Yeah, I was off the interstate. I stuck to the Great River Road, mostly. I'd planned to drive US 61 until I found that it had taken on most of the characteristics of an interstate, so I switched to smaller roads.

#Comment Re: made: 2007-09-25 13:12:44.922852+00 by: markd

Unfortunately, it seems the homogenization is what the typical american wants. I live in semi-rural western PA, and we have a number of nice small stores and restaurants and local oddities. A freaking huge "Mills"-type mall moved in about 15 miles to the south, and everyone drives that 30 mile round trip to hit Wal-Mart and Olive Garden and RedRobin and BestBuy, even when things are available locally, and better food is available locally.

#Comment Re: made: 2007-09-25 14:49:36.369494+00 by: JT [edit history]

When I was a kid, we used to drive I-10 from New Orleans to Pass Christian because it was about a 90 minute trip. One day we left early and Mom and I went on our own all the way on Highway 90. We hit the French Quarter for breakfast, drove through the garden district of New Orleans, then took the old industrial route through factories that had been shut down for years. We traveled across an old rickety bridge on the south part of Lake Ponchatrain and through a couple of sleepy towns and fishing villages where we saw a fishing camp shaped like a pyramid and another shaped like a castle.

We continued on into Mississippi where we found a Civil War fort which neither of us had ever heard of. We stopped and explored that for what seemed like hours, then continued onto Waveland, MS to eat lunch at some road-side diner place that put real corn in their cornbread. We headed down way off the highway and found a road called "scenic drive" which went along the beach through these little art districts and piers full of fisherman.

Overall, our hour and a half trip took us about five hours. I don't remember going to grandmas the fifty times before then or the fifty times after, but I remember a lot about that trip. The small towns, the forts, the old factories, the old steel expansion bridges we passed over, the little diner, and small parts of the coast I visited years later and remembered from when I was a kid.

When my girlfriend and I can avoid it, we take her kids to do the same thing. We stop in tiny towns, we look for alternate routes, we spend a half day driving somewhere that should take a couple of hours. It's disappearing fast, and I want her kids to have the same types of memories I had when I was their age.

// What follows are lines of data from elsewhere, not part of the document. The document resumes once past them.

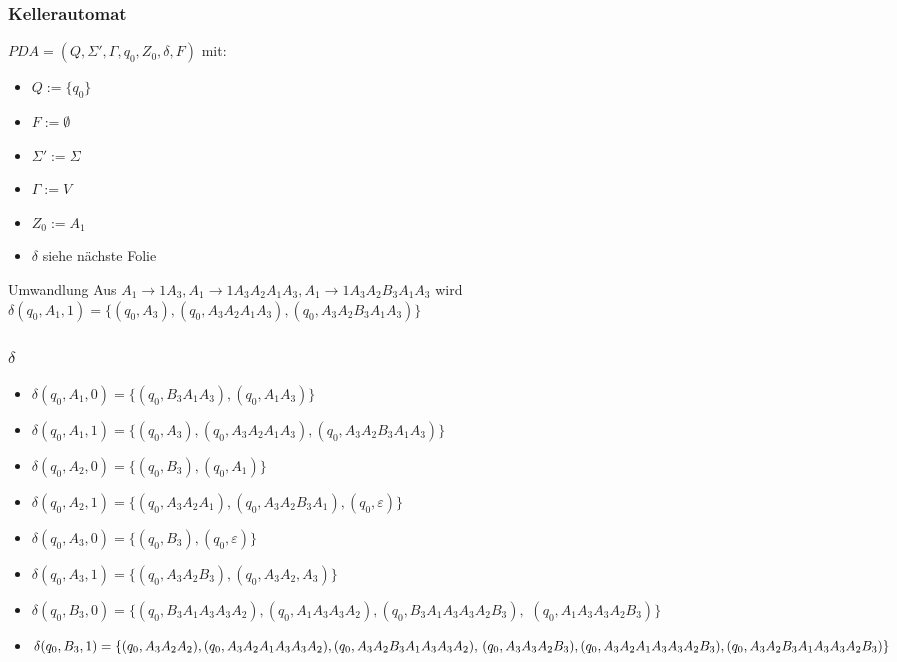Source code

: \documentclass{beamer}
\begin{document}
\begin{frame}
 \frametitle{Kellerautomat}
\(PDA = (Q, \Sigma', \Gamma, q_0, Z_0, \delta, F)\) mit:
 \begin{itemize}
  \item $Q := \{q_0\}$
  \item $F := \emptyset$
  \item $\Sigma' := \Sigma$
  \item $\Gamma := V$
  \item $Z_0 := A_1$
  \item $\delta$ siehe nächste Folie
 \end{itemize}
 \begin{block}{Umwandlung}
 Aus \(A_1 \rightarrow 1A_3, A_1 \rightarrow 1A_3A_2A_1A_3, A_1 \rightarrow 1A_3A_2B_3A_1A_3\)
 wird \(\delta(q_0, A_1, 1) = \{(q_0, A_3), (q_0, A_3A_2A_1A_3), (q_0, A_3A_2B_3A_1A_3) \}\)
 \end{block}
\end{frame}

\begin{frame}
 \frametitle{$\delta$}
\begin{itemize}
 \item \(\delta(q_0, A_1, 0) = \{ (q_0, B_3A_1A_3), (q_0, A_1A_3)\}\)
 \item \(\delta(q_0, A_1, 1) = \{(q_0, A_3), (q_0, A_3A_2A_1A_3), (q_0, A_3A_2B_3A_1A_3) \}\)
 \item \(\delta(q_0, A_2, 0) = \{(q_0, B_3), (q_0, A_1)\}\)
 \item \(\delta(q_0, A_2, 1) = \{(q_0, A_3A_2A_1), (q_0, A_3A_2B_3A_1), (q_0, \varepsilon)\}\)
 \item \(\delta(q_0, A_3, 0) = \{(q_0, B_3), (q_0, \varepsilon)\}\)
 \item \(\delta(q_0, A_3, 1) = \{(q_0, A_3A_2B_3), (q_0, A_3A_2, A_3)\}\)
 \item $\delta(q_0, B_3, 0) = \{(q_0, B_3A_1A_3A_3A_2), (q_0, A_1A_3A_3A_2), (q_0, B_3A_1A_3A_3A_2B_3),$ $ (q_0, A_1A_3A_3A_2B_3)\}$
 \item \(\delta(q_0, B_3, 1) = \{(q_0, A_3A_2A_2), (q_0, A_3A_2A_1A_3A_3A_2), (q_0, A_3A_2B_3A_1A_3A_3A_2),$ $
 (q_0, A_3A_3A_2B_3), (q_0, A_3A_2A_1A_3A_3A_2B_3), (q_0, A_3A_2B_3A_1A_3A_3A_2B_3)\}\)
\end{itemize}
\end{frame}
\end{document}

Looking wide-eyed into a world to discover new things that you've driven by a hundred times and never noticed. Memories of small towns, strange little attractions, and laughing while eating in some mom and pop place four hours into a two hour trip.

#Comment Re: made: 2007-09-26 00:08:45.633836+00 by: polly

funny that this comes up...andy and i went to a conference in franklin, TN this past weekend...i wanted to do a saturday lunch at a "mom & pop" diner. i really thought we would find that in franklin. my expectation was a small backwoods town like shelbyville...nope! it looked like nashville and we ended up eating at the mellow mushroom in the historical part of downtown franklin. where is "mom & pop" USA?

#Comment Re: made: 2007-09-26 00:19:12.017526+00 by: Dan Lyke

Polly, I'm remembering a little diner in Benton Tennessee, I saw it on the news once, they'd just failed their health inspection. I wasn't surprised, but I still went back for breakfast: I never expected them to pass a health inspection, but they made a damned good breakfast.

Wonder how that area's doing, whether the post-Olympics tourism has overrun it, or whether it's still locals makin' moonshine and river guides trying to not pay rent...

#Comment Re: made: 2007-09-29 19:57:21.207151+00 by: polly

i hardly ever go up that way anymore. but when i do, everything looks different. once "grumpy's" and the corner station were closed, then the next time i went that way "grumpy's" was open. both those times the river was low and not much going on with the rapids. plus with the shortage of rain, i've heard murmers that the whitewater stuff wasn't doing too well.

of course the shine is still good :> however, i've had some REALLY good stuff from sand mountain, AL. woohoo! oh yeah, the "inbreding" is still rampant in the hills around benton. dept children's services has been busy up that way.